CENTRAC – O CENTRAC se insere e se articula em instâncias coletivas, desenvolvendo suas ações no contexto do Fórum de Lideranças do Agreste-Folia, que congrega lideranças comunitárias rurais, associações, sindicatos e famílias agriculturas de 16 municípios da Região Agreste do Estado da Paraíba, incluido Aroeira e Campina Grande, municípios inseridos no projeto desenvolvido com o apoio da CESE.
O Folia é uma das dinâmicas territoriais da Articulação do Semiárido Paraibano (ASA-PB), criada no contexto da grande seca de 1993 e da qual o CENTRAC é membro fundador. A ASA-PB atua em 07 territórios e a partir de temáticas que são pautadas em grupos de trabalho (água, sementes, criação animal, comercialização, Fundos Rotativos Solidários, Mulheres e Juventudes), que, por sua vez, interage de forma sinérgica com a Articulação do Semiárido Brasileiro, criada em 1999.

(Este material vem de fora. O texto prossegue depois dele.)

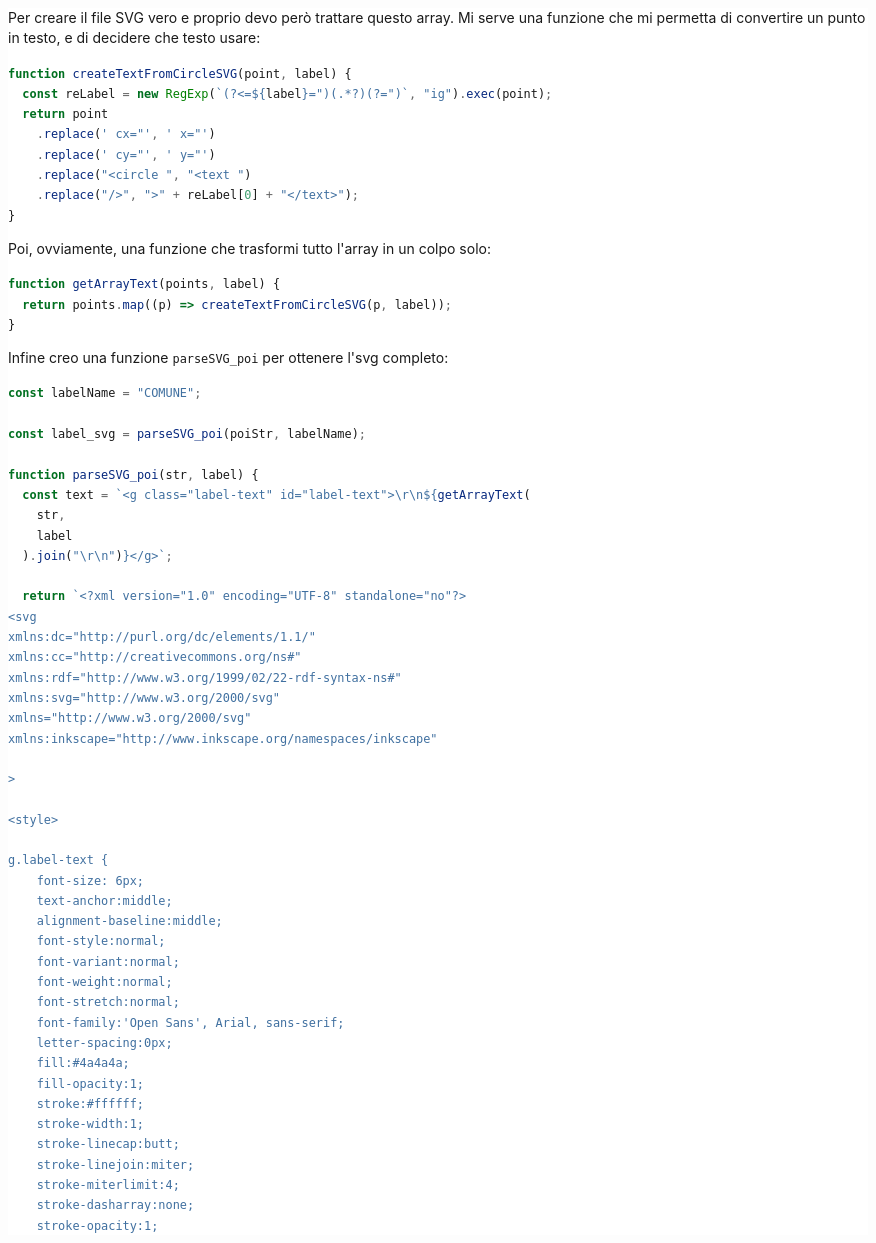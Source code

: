 Per creare il file SVG vero e proprio devo però trattare questo array. Mi serve una funzione che mi permetta di convertire un punto in testo, e di decidere che testo usare:

```js
function createTextFromCircleSVG(point, label) {
  const reLabel = new RegExp(`(?<=${label}=")(.*?)(?=")`, "ig").exec(point);
  return point
    .replace(' cx="', ' x="')
    .replace(' cy="', ' y="')
    .replace("<circle ", "<text ")
    .replace("/>", ">" + reLabel[0] + "</text>");
}
```

Poi, ovviamente, una funzione che trasformi tutto l'array in un colpo solo:

```js
function getArrayText(points, label) {
  return points.map((p) => createTextFromCircleSVG(p, label));
}
```

Infine creo una funzione `parseSVG_poi` per ottenere l'svg completo:

```js
const labelName = "COMUNE";

const label_svg = parseSVG_poi(poiStr, labelName);

function parseSVG_poi(str, label) {
  const text = `<g class="label-text" id="label-text">\r\n${getArrayText(
    str,
    label
  ).join("\r\n")}</g>`;

  return `<?xml version="1.0" encoding="UTF-8" standalone="no"?>
<svg
xmlns:dc="http://purl.org/dc/elements/1.1/"
xmlns:cc="http://creativecommons.org/ns#"
xmlns:rdf="http://www.w3.org/1999/02/22-rdf-syntax-ns#"
xmlns:svg="http://www.w3.org/2000/svg"
xmlns="http://www.w3.org/2000/svg"
xmlns:inkscape="http://www.inkscape.org/namespaces/inkscape"

>

<style>

g.label-text {
    font-size: 6px;
    text-anchor:middle;
    alignment-baseline:middle;
    font-style:normal;
    font-variant:normal;
    font-weight:normal;
    font-stretch:normal;
    font-family:'Open Sans', Arial, sans-serif;
    letter-spacing:0px;
    fill:#4a4a4a;
    fill-opacity:1;
    stroke:#ffffff;
    stroke-width:1;
    stroke-linecap:butt;
    stroke-linejoin:miter;
    stroke-miterlimit:4;
    stroke-dasharray:none;
    stroke-opacity:1;
```
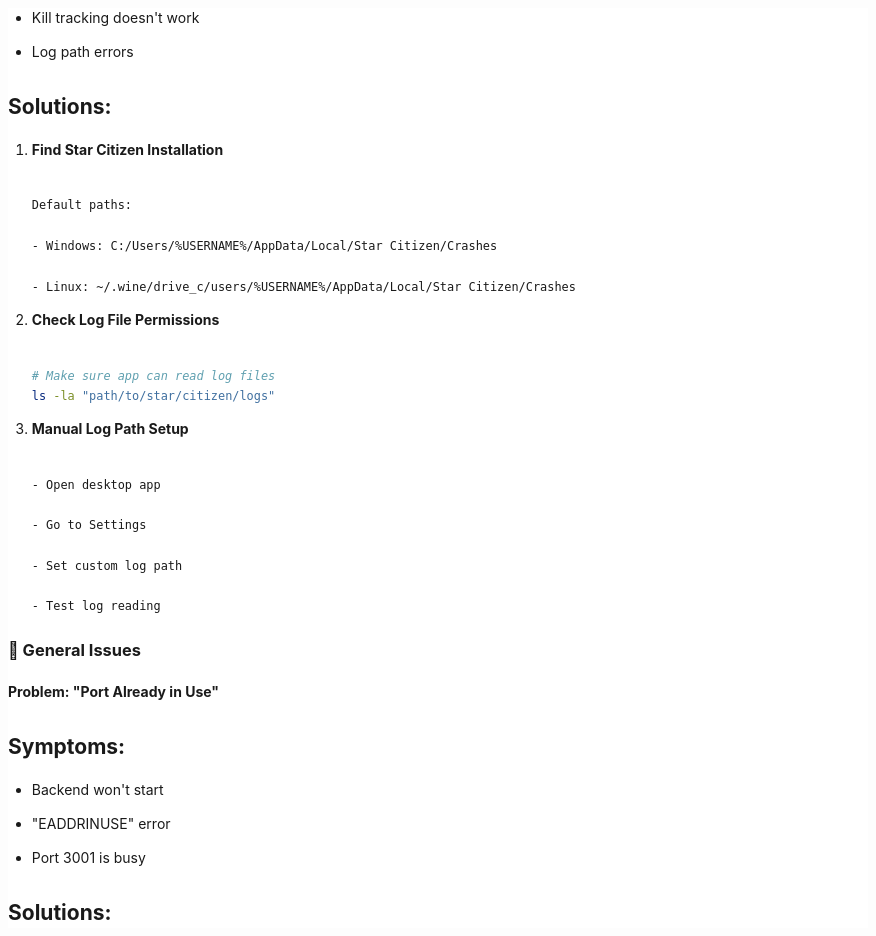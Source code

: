 - Kill tracking doesn't work

- Log path errors


## Solutions:

1. **Find Star Citizen Installation**

   ```

   Default paths:

   - Windows: C:/Users/%USERNAME%/AppData/Local/Star Citizen/Crashes

   - Linux: ~/.wine/drive_c/users/%USERNAME%/AppData/Local/Star Citizen/Crashes

   ```

2. **Check Log File Permissions**

   ```bash

   # Make sure app can read log files
   ls -la "path/to/star/citizen/logs"

   ```

3. **Manual Log Path Setup**

   ```

   - Open desktop app

   - Go to Settings

   - Set custom log path

   - Test log reading

   ```

### **🔧 General Issues**


#### **Problem: "Port Already in Use"**

## Symptoms:

- Backend won't start

- "EADDRINUSE" error

- Port 3001 is busy


## Solutions:
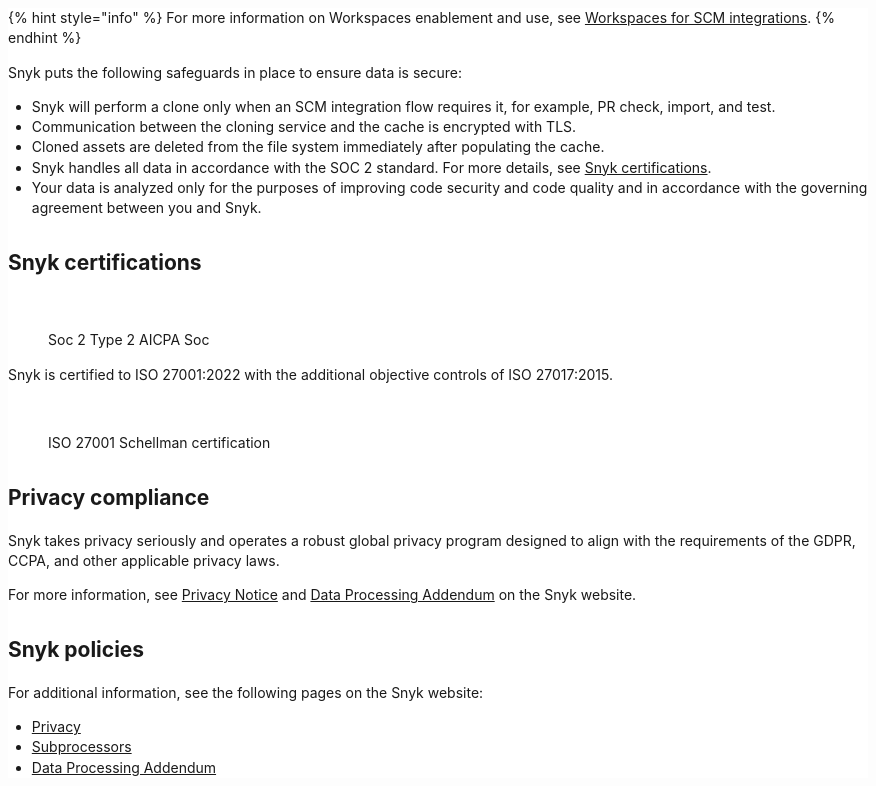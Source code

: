 {% hint style="info" %}
For more information on Workspaces enablement and use, see [Workspaces for SCM integrations](../developer-tools/scm-integrations/workspaces.md).
{% endhint %}

Snyk puts the following safeguards in place to ensure data is secure:

* Snyk will perform a clone only when an SCM integration flow requires it, for example, PR check, import, and test.
* Communication between the cloning service and the cache is encrypted with TLS.
* Cloned assets are deleted from the file system immediately after populating the cache.
* Snyk handles all data in accordance with the SOC 2 standard. For more details, see [Snyk certifications](how-snyk-handles-your-data.md#snyk-certifications).
* Your data is analyzed only for the purposes of improving code security and code quality and in accordance with the governing agreement between you and Snyk.

## Snyk certifications

<figure><img src="../.gitbook/assets/Soc2.png" alt=""><figcaption><p>Soc 2 Type 2 AICPA Soc</p></figcaption></figure>

Snyk is certified to ISO 27001:2022 with the additional objective controls of ISO 27017:2015.

<figure><img src="../.gitbook/assets/schellman_iso27001_seal_blue_CMYK_300dpi_jpg.png" alt="" width="375"><figcaption><p>ISO 27001 Schellman certification</p></figcaption></figure>

## Privacy compliance

Snyk takes privacy seriously and operates a robust global privacy program designed to align with the requirements of the GDPR, CCPA, and other applicable privacy laws.

For more information, see [Privacy Notice](https://snyk.io/policies/privacy/) and [Data Processing Addendum](https://snyk.io/policies/dpa/) on the Snyk website.

## Snyk policies

For additional information, see the following pages on the Snyk website:

* [Privacy](https://snyk.io/policies/privacy/)
* [Subprocessors](https://snyk.io/policies/subprocessors/)
* [Data Processing Addendum](https://snyk.io/policies/dpa/)
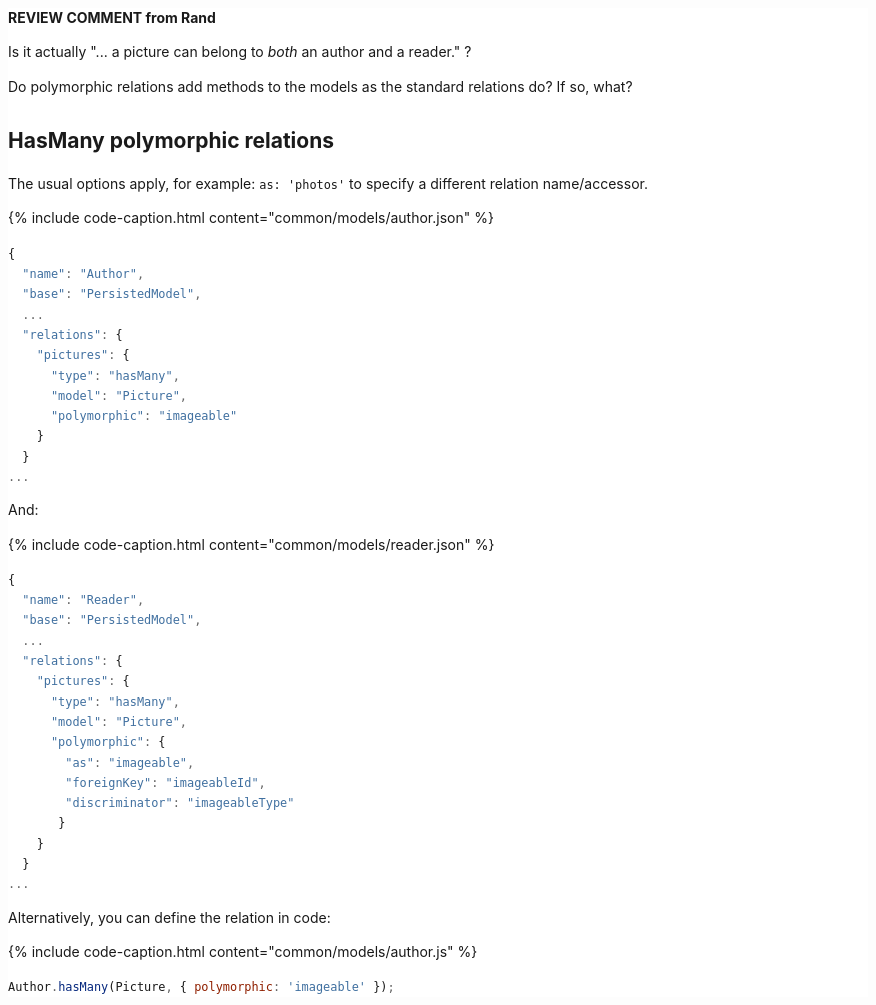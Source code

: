<div class="sl-hidden"><strong>REVIEW COMMENT from Rand</strong><br>
  <p>Is it actually "... a picture can belong to <em>both</em> an author and a reader." ?</p>
  <p>Do polymorphic relations add methods to the models as the standard relations do? If so, what?</p>
</div>

## HasMany polymorphic relations

The usual options apply, for example: `as: 'photos'` to specify a different relation name/accessor.

{% include code-caption.html content="common/models/author.json" %}
```javascript
{
  "name": "Author",
  "base": "PersistedModel",
  ...
  "relations": {
    "pictures": {
      "type": "hasMany",
      "model": "Picture",
      "polymorphic": "imageable"
    }
  }
...
```

And:

{% include code-caption.html content="common/models/reader.json" %}
```javascript
{
  "name": "Reader",
  "base": "PersistedModel",
  ...
  "relations": {
    "pictures": {
      "type": "hasMany",
      "model": "Picture",
      "polymorphic": {
        "as": "imageable",
        "foreignKey": "imageableId",
        "discriminator": "imageableType"
       } 
    }
  }
...
```

Alternatively, you can define the relation in code:

{% include code-caption.html content="common/models/author.js" %}
```javascript
Author.hasMany(Picture, { polymorphic: 'imageable' });
```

Esses espaços têm por objetivo refletir sobre o semiárido brasileiro e paraibano e, ao mesmo tempo, buscar soluções para seus problemas dentro de uma perspectiva agroecológica e através de construção, proposição e implementação de políticas públicas de convivência com a região, a partir da construção do conhecimento agroecológico, da Educação Popular e da Economia Solidária, abordando temas como a conservação e o uso sustentável da biodiversidade, com foco nas sementes crioulas, o protagonismo das mulheres, a soberania e segurança alimentar e o abastecimento e a construção social de mercados, o acesso e a gestão das águas, a questão dos agrotóxicos e dos transgênicos e a comunicação.
O CENTRAC considera que esses espaços apresentam-se como importantes na contribuição para o debate sobre a importância da realização de alianças e incidência política que fortaleça a implementação participativa das políticas públicas, construindo condições institucionais para uma articulação e integração crescentes das ações voltadas para o desenvolvimento rural de forma sustentável e, portanto, de base agroecológica, pautado em uma economia justa e solidária e com maior participação das mulheres.